The Composite Ballot also suffers from a lack of historical perspective. Although the Historical Overview Committee did a fine job of presenting a field of candidates, the writers on the Screening Committee devalued all contributions occurring before their own era -- and even if they hadn't, the electorate as currently constituted will never muster a three-fourths majority for any pre-1970 candidate. Fixing this would require two significant changes.

First, the two-stage process of creating a ballot should be reduced to one. Let the Historical Overview Committee prepare a ballot with 25 or 30 names, to be presented directly to the voters with no winnowing from a Screening Committee. Second, limit the Composite Ballot to voters willing to study the qualifications of the candidates -- and to put them in the context of the Hall of Fame as it currently exists. That doesn't mean lowering the standard to that of the worst inductees, but neither does it mean allowing current Hall of Famers to impose an artificially high standard on those deemed worthy of joining them.

Since 1960 the Hall of Fame has inducted eleven "pioneers or executives": Branch Rickey (1967), Ford Frick (1970), George Weiss (1971), Will Harridge (1972), Larry MacPhail (1978), Warren Giles (1979), Tom Yawkey (1980), Happy Chandler (1982), Bill Veeck (1991), William Hulbert (1995) and Lee MacPhail (1978). Hulbert's induction was the long-overdue correction of a mistake made in 1937, when the Hall erroneously credited Morgan Bulkeley with founding the National League. Rickey, Weiss, Larry MacPhail, Chandler and Veeck were inducted primarily for their accomplishments, while for Frick, Harridge, Giles, Yawkey and Lee MacPhail, election to the Hall of Fame was baseball's version of a super-gold watch presented for long and meritorious service.

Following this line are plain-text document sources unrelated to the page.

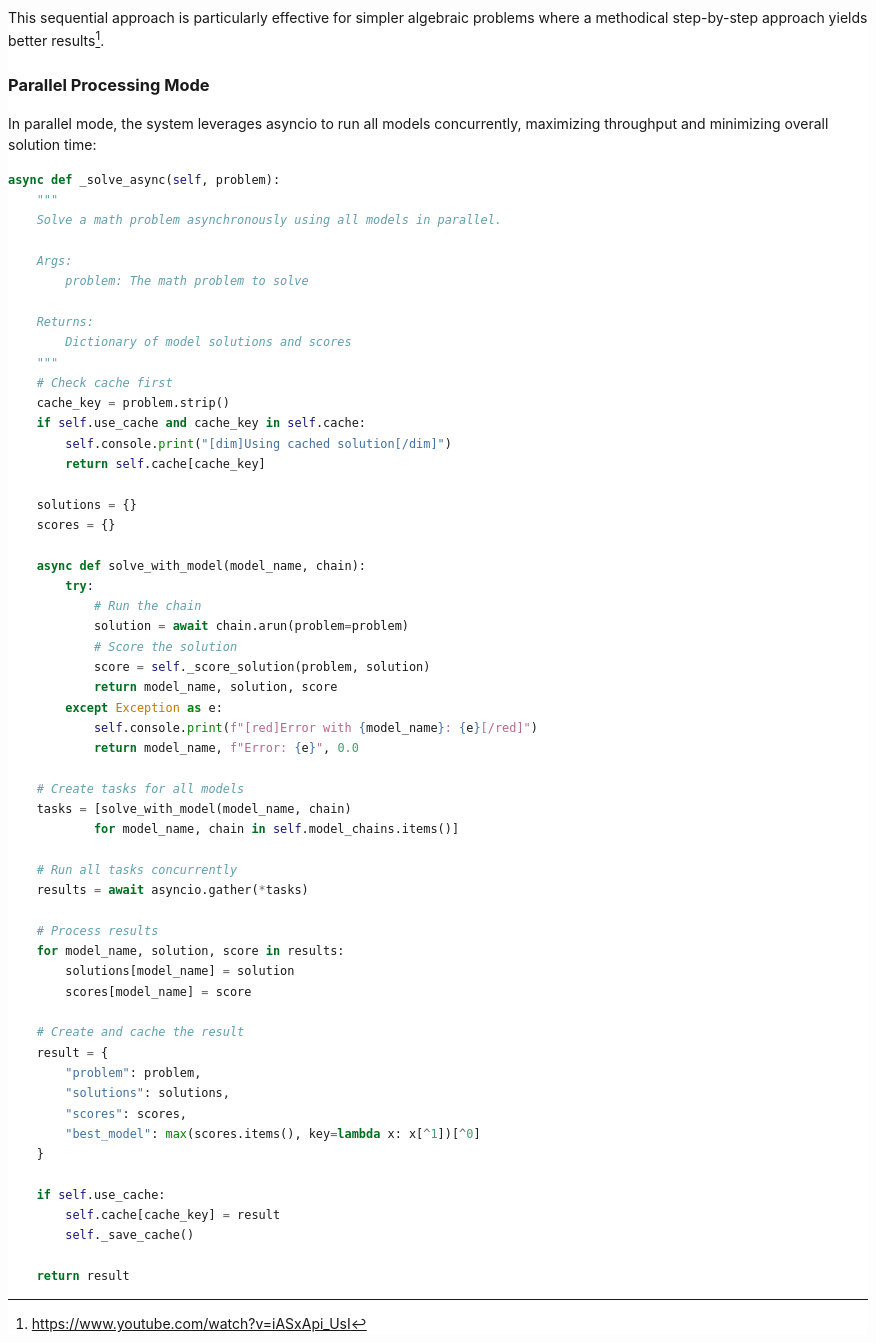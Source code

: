 This sequential approach is particularly effective for simpler algebraic problems where a methodical step-by-step approach yields better results[^4].

### Parallel Processing Mode

In parallel mode, the system leverages asyncio to run all models concurrently, maximizing throughput and minimizing overall solution time:

```python
async def _solve_async(self, problem):
    """
    Solve a math problem asynchronously using all models in parallel.
    
    Args:
        problem: The math problem to solve
        
    Returns:
        Dictionary of model solutions and scores
    """
    # Check cache first
    cache_key = problem.strip()
    if self.use_cache and cache_key in self.cache:
        self.console.print("[dim]Using cached solution[/dim]")
        return self.cache[cache_key]
    
    solutions = {}
    scores = {}
    
    async def solve_with_model(model_name, chain):
        try:
            # Run the chain
            solution = await chain.arun(problem=problem)
            # Score the solution
            score = self._score_solution(problem, solution)
            return model_name, solution, score
        except Exception as e:
            self.console.print(f"[red]Error with {model_name}: {e}[/red]")
            return model_name, f"Error: {e}", 0.0
            
    # Create tasks for all models
    tasks = [solve_with_model(model_name, chain) 
            for model_name, chain in self.model_chains.items()]
    
    # Run all tasks concurrently
    results = await asyncio.gather(*tasks)
    
    # Process results
    for model_name, solution, score in results:
        solutions[model_name] = solution
        scores[model_name] = score
    
    # Create and cache the result
    result = {
        "problem": problem,
        "solutions": solutions,
        "scores": scores,
        "best_model": max(scores.items(), key=lambda x: x[^1])[^0]
    }
    
    if self.use_cache:
        self.cache[cache_key] = result
        self._save_cache()
        
    return result
```

[^1]: https://ppl-ai-file-upload.s3.amazonaws.com/web/direct-files/57219224/cf2dd0ba-1d02-4bd4-a0a4-274e78541b39/rewrite-in-py-instead-of-ipynb-format-not-running.md
[^2]: https://dev.to/admantium/langchain-building-a-local-chat-agent-with-custom-tools-and-chat-history-4idd
[^3]: https://www.cohorte.co/blog/using-ollama-with-python-step-by-step-guide
[^4]: https://www.youtube.com/watch?v=iASxApi_UsI
[^5]: https://python.langchain.com/docs/integrations/providers/ollama/
[^6]: https://www.learndatasci.com/solutions/how-to-use-open-source-llms-locally-for-free-ollama-python/
[^7]: https://github.com/langchain-ai/langchain/discussions/15988
[^8]: https://blog.ahmadwkhan.com/local-llm-mastery-a-deep-dive-into-ollama-and-langchain
[^9]: https://www.youtube.com/watch?v=IcBnE6J2gpk
[^10]: https://api.python.langchain.com/en/latest/langchain/retrievers/langchain.retrievers.ensemble.EnsembleRetriever.html
[^11]: https://js.langchain.com/v0.1/docs/use_cases/question_answering/local_retrieval_qa/
[^12]: https://www.kdnuggets.com/ollama-tutorial-running-llms-locally-made-super-simple
[^13]: https://api.python.langchain.com/en/latest/retrievers/langchain.retrievers.ensemble.EnsembleRetriever.html
[^14]: https://www.linkedin.com/pulse/ollama-langchain-local-gemma-applications-rany-elhousieny-phdᴬᴮᴰ-mlomc
[^15]: https://github.com/RamiKrispin/ollama-poc
[^16]: https://python.langchain.com/api_reference/langchain/retrievers/langchain.retrievers.ensemble.EnsembleRetriever.html
[^17]: https://python.langchain.com/docs/integrations/llms/ollama/
[^18]: https://github.com/ollama/ollama-python
[^19]: https://www.comet.com/site/blog/using-advanced-retrievers-in-langchain/
[^20]: https://python.langchain.com/docs/how_to/local_llms/
[^21]: https://launchdarkly.com/blog/ai-configs-ollama-python/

Among the leading votegetters, Marvin Miller is in Branch Rickey's class as a nominee: if he's not in, something is seriously wrong with the category, the electorate or both. Walter O'Malley's not far behind. Depending how much credit for the Dodgers' success one gives to O'Malley, Buzzie Bavasi is either George Weiss or, at worst, on a level with Giles and Lee MacPhail. As MLB's first African-American league president, Bill White earns symbolic points, but like Happy Chandler, his candidacy for the Hall ultimately hinges on the value one places on symbolism. Bowie Kuhn and Ford Frick are quite comparable -- Kuhn served longer as Commissioner, but without Frick's prior years as a league president. And although he languished toward the bottom of the ballot, Charles O. Finley has much more in common with Bill Veeck than many of Veeck's admirers would care to admit.

Reggie Jackson recently told Bill Madden of the New York Daily News, "I just feel the Hall of Fame itself should be for only players. The executives, managers, umpires and the others should be separate." That's not Reggie's decision to make, any more than an MVP voter should be free to disregard the explicit directive that pitchers are eligible for the award. A properly redesigned Veterans Committee would require its electorate -- whether players, writers, broadcasters, executives or some combination thereof -- to study the historical record before voting, and would provide that electorate with a ballot designed to present the best possible cross-section of nominees from all eras of baseball history.